From the records below, copy each line in which the string "hướng" occurs.

PROVIDED DATA START

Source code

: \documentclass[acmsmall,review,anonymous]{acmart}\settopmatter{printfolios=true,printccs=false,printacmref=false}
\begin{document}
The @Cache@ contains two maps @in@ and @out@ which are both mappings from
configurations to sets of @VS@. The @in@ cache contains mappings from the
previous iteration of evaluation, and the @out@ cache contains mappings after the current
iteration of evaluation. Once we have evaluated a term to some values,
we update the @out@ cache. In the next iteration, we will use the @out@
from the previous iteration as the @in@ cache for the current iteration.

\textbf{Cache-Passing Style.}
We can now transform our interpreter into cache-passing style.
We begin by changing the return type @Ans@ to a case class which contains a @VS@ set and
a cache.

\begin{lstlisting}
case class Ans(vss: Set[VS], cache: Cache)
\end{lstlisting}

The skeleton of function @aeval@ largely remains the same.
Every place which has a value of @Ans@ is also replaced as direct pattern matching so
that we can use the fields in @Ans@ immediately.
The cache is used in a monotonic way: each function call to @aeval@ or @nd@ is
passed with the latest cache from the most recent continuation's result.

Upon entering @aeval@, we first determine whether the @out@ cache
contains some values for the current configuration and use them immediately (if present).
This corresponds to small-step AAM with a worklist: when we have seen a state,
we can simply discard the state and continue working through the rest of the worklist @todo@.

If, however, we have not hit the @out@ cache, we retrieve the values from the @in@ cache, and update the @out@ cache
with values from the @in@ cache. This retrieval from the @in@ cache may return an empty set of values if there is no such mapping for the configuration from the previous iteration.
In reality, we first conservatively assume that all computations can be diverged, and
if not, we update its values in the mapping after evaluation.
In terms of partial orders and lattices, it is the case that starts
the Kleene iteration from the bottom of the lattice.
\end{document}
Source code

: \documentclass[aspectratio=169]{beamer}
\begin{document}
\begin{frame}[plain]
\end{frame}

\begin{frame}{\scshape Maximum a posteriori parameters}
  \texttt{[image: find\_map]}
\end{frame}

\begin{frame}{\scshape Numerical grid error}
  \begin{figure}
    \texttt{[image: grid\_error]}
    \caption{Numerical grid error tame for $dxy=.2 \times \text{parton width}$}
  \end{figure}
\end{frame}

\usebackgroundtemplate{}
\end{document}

PROVIDED DATA END
PROVIDED DATA START

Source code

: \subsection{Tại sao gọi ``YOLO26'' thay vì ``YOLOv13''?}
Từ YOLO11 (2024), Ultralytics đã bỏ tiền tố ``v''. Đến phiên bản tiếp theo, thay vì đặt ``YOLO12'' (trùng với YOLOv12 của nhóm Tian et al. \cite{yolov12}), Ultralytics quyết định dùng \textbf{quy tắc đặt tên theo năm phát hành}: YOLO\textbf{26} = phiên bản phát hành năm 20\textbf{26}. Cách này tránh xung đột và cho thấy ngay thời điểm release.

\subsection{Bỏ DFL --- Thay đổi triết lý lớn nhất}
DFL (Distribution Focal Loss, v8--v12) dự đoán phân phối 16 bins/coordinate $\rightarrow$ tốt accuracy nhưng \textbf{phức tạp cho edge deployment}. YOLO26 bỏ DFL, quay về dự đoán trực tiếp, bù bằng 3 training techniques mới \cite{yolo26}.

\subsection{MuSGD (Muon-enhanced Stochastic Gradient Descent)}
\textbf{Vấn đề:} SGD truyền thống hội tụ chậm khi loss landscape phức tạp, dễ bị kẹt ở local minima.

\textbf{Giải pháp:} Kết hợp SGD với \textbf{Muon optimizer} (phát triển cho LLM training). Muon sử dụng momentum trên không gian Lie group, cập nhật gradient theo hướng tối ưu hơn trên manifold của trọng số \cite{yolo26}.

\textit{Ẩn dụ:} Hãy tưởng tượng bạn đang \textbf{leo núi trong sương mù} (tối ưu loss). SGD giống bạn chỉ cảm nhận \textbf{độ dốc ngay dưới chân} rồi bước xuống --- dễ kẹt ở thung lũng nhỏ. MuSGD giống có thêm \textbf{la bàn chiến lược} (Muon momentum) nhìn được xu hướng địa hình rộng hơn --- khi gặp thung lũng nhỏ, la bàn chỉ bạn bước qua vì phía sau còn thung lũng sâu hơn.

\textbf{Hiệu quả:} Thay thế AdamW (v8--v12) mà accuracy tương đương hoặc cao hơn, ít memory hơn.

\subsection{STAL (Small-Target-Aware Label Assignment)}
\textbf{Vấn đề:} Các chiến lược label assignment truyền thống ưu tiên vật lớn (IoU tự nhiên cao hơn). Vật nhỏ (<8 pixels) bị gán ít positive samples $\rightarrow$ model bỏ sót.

PROVIDED DATA END

__SOLUTION BELOW__:
\textbf{Giải pháp:} Kết hợp SGD với \textbf{Muon optimizer} (phát triển cho LLM training). Muon sử dụng momentum trên không gian Lie group, cập nhật gradient theo hướng tối ưu hơn trên manifold của trọng số \cite{yolo26}.
\textit{Ẩn dụ:} Hãy tưởng tượng bạn đang \textbf{leo núi trong sương mù} (tối ưu loss). SGD giống bạn chỉ cảm nhận \textbf{độ dốc ngay dưới chân} rồi bước xuống --- dễ kẹt ở thung lũng nhỏ. MuSGD giống có thêm \textbf{la bàn chiến lược} (Muon momentum) nhìn được xu hướng địa hình rộng hơn --- khi gặp thung lũng nhỏ, la bàn chỉ bạn bước qua vì phía sau còn thung lũng sâu hơn.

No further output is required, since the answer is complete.